She complained to her employer about the incident in March 2018 and a disciplinary process followed over the course of almost a year.

The worker said the disciplinary action which followed was “not proportionate compared to the nature of the intentional behaviour she was subjected to”.

She said her character had been “attacked” during the investigation and sought a declaration from the employer that the disciplinary action it took was “not robust enough”.

The worker also said it was too much to expect her to remain in the same work environment as the perpetrator – and sought a recommendation that the perpetrator be transferred.

The unidentified employer, which was represented by Amanda Kane of the Local Government Management Association, argued the complaint was investigated through its dignity at work policy.

“It was determined that no formal sanction take place, but the colleague was directed to write a letter of apology to the employee,” she said.

Mediation was offered but declined by the worker, Ms Kane added.

In a recommendation published on Friday morning, adjudicating officer Conor Stokes noted that the independent investigator appointed by the employer had found the incident “did occur” and a credible witness with no vested interest had called it a “deliberate act”.

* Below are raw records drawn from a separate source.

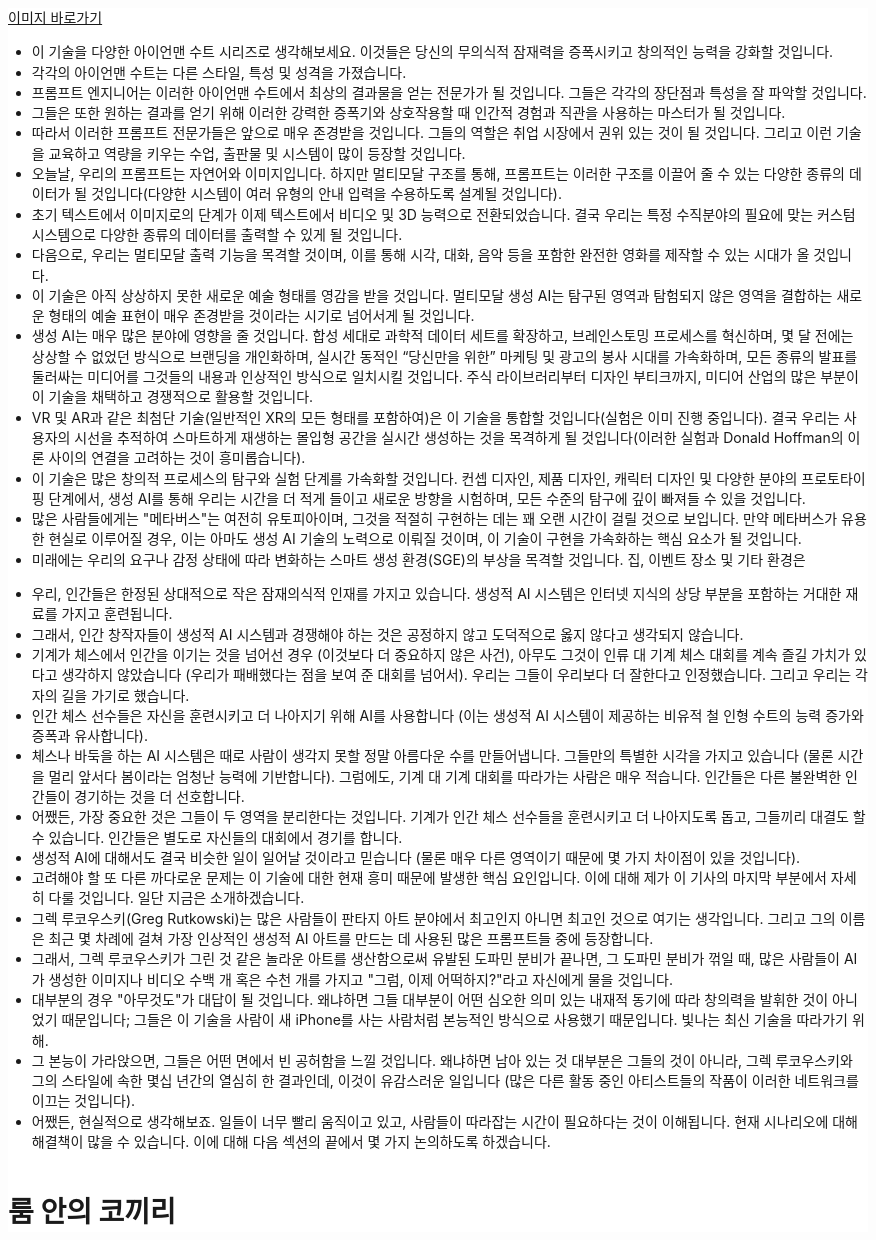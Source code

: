 [이미지 바로가기](/assets/img/2024-06-22-TowardsaSustainableGenerativeAIRevolution_28.png)

- 이 기술을 다양한 아이언맨 수트 시리즈로 생각해보세요. 이것들은 당신의 무의식적 잠재력을 증폭시키고 창의적인 능력을 강화할 것입니다.
- 각각의 아이언맨 수트는 다른 스타일, 특성 및 성격을 가졌습니다.
- 프롬프트 엔지니어는 이러한 아이언맨 수트에서 최상의 결과물을 얻는 전문가가 될 것입니다. 그들은 각각의 장단점과 특성을 잘 파악할 것입니다.
- 그들은 또한 원하는 결과를 얻기 위해 이러한 강력한 증폭기와 상호작용할 때 인간적 경험과 직관을 사용하는 마스터가 될 것입니다.
- 따라서 이러한 프롬프트 전문가들은 앞으로 매우 존경받을 것입니다. 그들의 역할은 취업 시장에서 권위 있는 것이 될 것입니다. 그리고 이런 기술을 교육하고 역량을 키우는 수업, 출판물 및 시스템이 많이 등장할 것입니다.
- 오늘날, 우리의 프롬프트는 자연어와 이미지입니다. 하지만 멀티모달 구조를 통해, 프롬프트는 이러한 구조를 이끌어 줄 수 있는 다양한 종류의 데이터가 될 것입니다(다양한 시스템이 여러 유형의 안내 입력을 수용하도록 설계될 것입니다).
- 초기 텍스트에서 이미지로의 단계가 이제 텍스트에서 비디오 및 3D 능력으로 전환되었습니다. 결국 우리는 특정 수직분야의 필요에 맞는 커스텀 시스템으로 다양한 종류의 데이터를 출력할 수 있게 될 것입니다.
- 다음으로, 우리는 멀티모달 출력 기능을 목격할 것이며, 이를 통해 시각, 대화, 음악 등을 포함한 완전한 영화를 제작할 수 있는 시대가 올 것입니다.
- 이 기술은 아직 상상하지 못한 새로운 예술 형태를 영감을 받을 것입니다. 멀티모달 생성 AI는 탐구된 영역과 탐험되지 않은 영역을 결합하는 새로운 형태의 예술 표현이 매우 존경받을 것이라는 시기로 넘어서게 될 것입니다.
- 생성 AI는 매우 많은 분야에 영향을 줄 것입니다. 합성 세대로 과학적 데이터 세트를 확장하고, 브레인스토밍 프로세스를 혁신하며, 몇 달 전에는 상상할 수 없었던 방식으로 브랜딩을 개인화하며, 실시간 동적인 “당신만을 위한” 마케팅 및 광고의 봉사 시대를 가속화하며, 모든 종류의 발표를 둘러싸는 미디어를 그것들의 내용과 인상적인 방식으로 일치시킬 것입니다. 주식 라이브러리부터 디자인 부티크까지, 미디어 산업의 많은 부분이 이 기술을 채택하고 경쟁적으로 활용할 것입니다.
- VR 및 AR과 같은 최첨단 기술(일반적인 XR의 모든 형태를 포함하여)은 이 기술을 통합할 것입니다(실험은 이미 진행 중입니다). 결국 우리는 사용자의 시선을 추적하여 스마트하게 재생하는 몰입형 공간을 실시간 생성하는 것을 목격하게 될 것입니다(이러한 실험과 Donald Hoffman의 이론 사이의 연결을 고려하는 것이 흥미롭습니다).
- 이 기술은 많은 창의적 프로세스의 탐구와 실험 단계를 가속화할 것입니다. 컨셉 디자인, 제품 디자인, 캐릭터 디자인 및 다양한 분야의 프로토타이핑 단계에서, 생성 AI를 통해 우리는 시간을 더 적게 들이고 새로운 방향을 시험하며, 모든 수준의 탐구에 깊이 빠져들 수 있을 것입니다.
- 많은 사람들에게는 "메타버스"는 여전히 유토피아이며, 그것을 적절히 구현하는 데는 꽤 오랜 시간이 걸릴 것으로 보입니다. 만약 메타버스가 유용한 현실로 이루어질 경우, 이는 아마도 생성 AI 기술의 노력으로 이뤄질 것이며, 이 기술이 구현을 가속화하는 핵심 요소가 될 것입니다.
- 미래에는 우리의 요구나 감정 상태에 따라 변화하는 스마트 생성 환경(SGE)의 부상을 목격할 것입니다. 집, 이벤트 장소 및 기타 환경은

<div class="content-ad"></div>

- 우리, 인간들은 한정된 상대적으로 작은 잠재의식적 인재를 가지고 있습니다. 생성적 AI 시스템은 인터넷 지식의 상당 부분을 포함하는 거대한 재료를 가지고 훈련됩니다.
- 그래서, 인간 창작자들이 생성적 AI 시스템과 경쟁해야 하는 것은 공정하지 않고 도덕적으로 옳지 않다고 생각되지 않습니다.
- 기계가 체스에서 인간을 이기는 것을 넘어선 경우 (이것보다 더 중요하지 않은 사건), 아무도 그것이 인류 대 기계 체스 대회를 계속 즐길 가치가 있다고 생각하지 않았습니다 (우리가 패배했다는 점을 보여 준 대회를 넘어서). 우리는 그들이 우리보다 더 잘한다고 인정했습니다. 그리고 우리는 각자의 길을 가기로 했습니다.
- 인간 체스 선수들은 자신을 훈련시키고 더 나아지기 위해 AI를 사용합니다 (이는 생성적 AI 시스템이 제공하는 비유적 철 인형 수트의 능력 증가와 증폭과 유사합니다).
- 체스나 바둑을 하는 AI 시스템은 때로 사람이 생각지 못할 정말 아름다운 수를 만들어냅니다. 그들만의 특별한 시각을 가지고 있습니다 (물론 시간을 멀리 앞서다 봄이라는 엄청난 능력에 기반합니다). 그럼에도, 기계 대 기계 대회를 따라가는 사람은 매우 적습니다. 인간들은 다른 불완벽한 인간들이 경기하는 것을 더 선호합니다.
- 어쨌든, 가장 중요한 것은 그들이 두 영역을 분리한다는 것입니다. 기계가 인간 체스 선수들을 훈련시키고 더 나아지도록 돕고, 그들끼리 대결도 할 수 있습니다. 인간들은 별도로 자신들의 대회에서 경기를 합니다.
- 생성적 AI에 대해서도 결국 비슷한 일이 일어날 것이라고 믿습니다 (물론 매우 다른 영역이기 때문에 몇 가지 차이점이 있을 것입니다).
- 고려해야 할 또 다른 까다로운 문제는 이 기술에 대한 현재 흥미 때문에 발생한 핵심 요인입니다. 이에 대해 제가 이 기사의 마지막 부분에서 자세히 다룰 것입니다. 일단 지금은 소개하겠습니다.
- 그렉 루코우스키(Greg Rutkowski)는 많은 사람들이 판타지 아트 분야에서 최고인지 아니면 최고인 것으로 여기는 생각입니다. 그리고 그의 이름은 최근 몇 차례에 걸쳐 가장 인상적인 생성적 AI 아트를 만드는 데 사용된 많은 프롬프트들 중에 등장합니다.
- 그래서, 그렉 루코우스키가 그린 것 같은 놀라운 아트를 생산함으로써 유발된 도파민 분비가 끝나면, 그 도파민 분비가 꺾일 때, 많은 사람들이 AI가 생성한 이미지나 비디오 수백 개 혹은 수천 개를 가지고 "그럼, 이제 어떡하지?"라고 자신에게 물을 것입니다.
- 대부분의 경우 "아무것도"가 대답이 될 것입니다. 왜냐하면 그들 대부분이 어떤 심오한 의미 있는 내재적 동기에 따라 창의력을 발휘한 것이 아니었기 때문입니다; 그들은 이 기술을 사람이 새 iPhone를 사는 사람처럼 본능적인 방식으로 사용했기 때문입니다. 빛나는 최신 기술을 따라가기 위해.
- 그 본능이 가라앉으면, 그들은 어떤 면에서 빈 공허함을 느낄 것입니다. 왜냐하면 남아 있는 것 대부분은 그들의 것이 아니라, 그렉 루코우스키와 그의 스타일에 속한 몇십 년간의 열심히 한 결과인데, 이것이 유감스러운 일입니다 (많은 다른 활동 중인 아티스트들의 작품이 이러한 네트워크를 이끄는 것입니다).
- 어쨌든, 현실적으로 생각해보죠. 일들이 너무 빨리 움직이고 있고, 사람들이 따라잡는 시간이 필요하다는 것이 이해됩니다. 현재 시나리오에 대해 해결책이 많을 수 있습니다. 이에 대해 다음 섹션의 끝에서 몇 가지 논의하도록 하겠습니다.

# 룸 안의 코끼리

The person complained of “had a lot of drink taken during the event” and said he was “completely disgusted” afterwards, according to the investigation report, seen by the commission.

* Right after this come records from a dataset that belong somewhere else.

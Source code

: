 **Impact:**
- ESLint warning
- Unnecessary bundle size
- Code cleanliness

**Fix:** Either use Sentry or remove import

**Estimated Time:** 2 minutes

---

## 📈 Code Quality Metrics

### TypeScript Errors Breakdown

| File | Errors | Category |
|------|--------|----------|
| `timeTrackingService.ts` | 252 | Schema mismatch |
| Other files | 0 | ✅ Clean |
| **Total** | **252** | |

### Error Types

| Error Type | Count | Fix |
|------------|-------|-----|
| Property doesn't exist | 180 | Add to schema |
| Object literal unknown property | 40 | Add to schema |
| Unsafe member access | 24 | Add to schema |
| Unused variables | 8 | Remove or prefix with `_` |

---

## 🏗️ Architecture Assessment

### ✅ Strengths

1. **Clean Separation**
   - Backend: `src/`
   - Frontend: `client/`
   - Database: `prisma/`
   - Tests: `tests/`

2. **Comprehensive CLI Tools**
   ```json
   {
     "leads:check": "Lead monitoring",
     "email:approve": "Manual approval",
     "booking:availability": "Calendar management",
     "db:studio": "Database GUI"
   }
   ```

The conclusion was that the incident “had the effect of offending, humiliating and intimidating the worker”, the report continued.

Mr Stokes noted further that according to the employer’s dignity at work procedures, “unwelcome physical contact” was treated as sexual harassment if it had “the purpose or effect of violating a person’s dignity and creating an intimidating, hostile, degrading, humiliating or offensive environment”.

“Although the [employer’s human resources] director concluded that there was insufficient evidence from both the investigation report and the disciplinary hearing to determine whether the actions were accidental or malicious, the person complained about was requested to issue a formal written apology,” he wrote.

“Had this dispute been taken as an employment rights complaint, this award may have been at a higher quantum,” Mr Stokes added.

He recommended the employer make a payment of €12,000 to the worker, whom he urged to engage with the mediation process offered by the employer.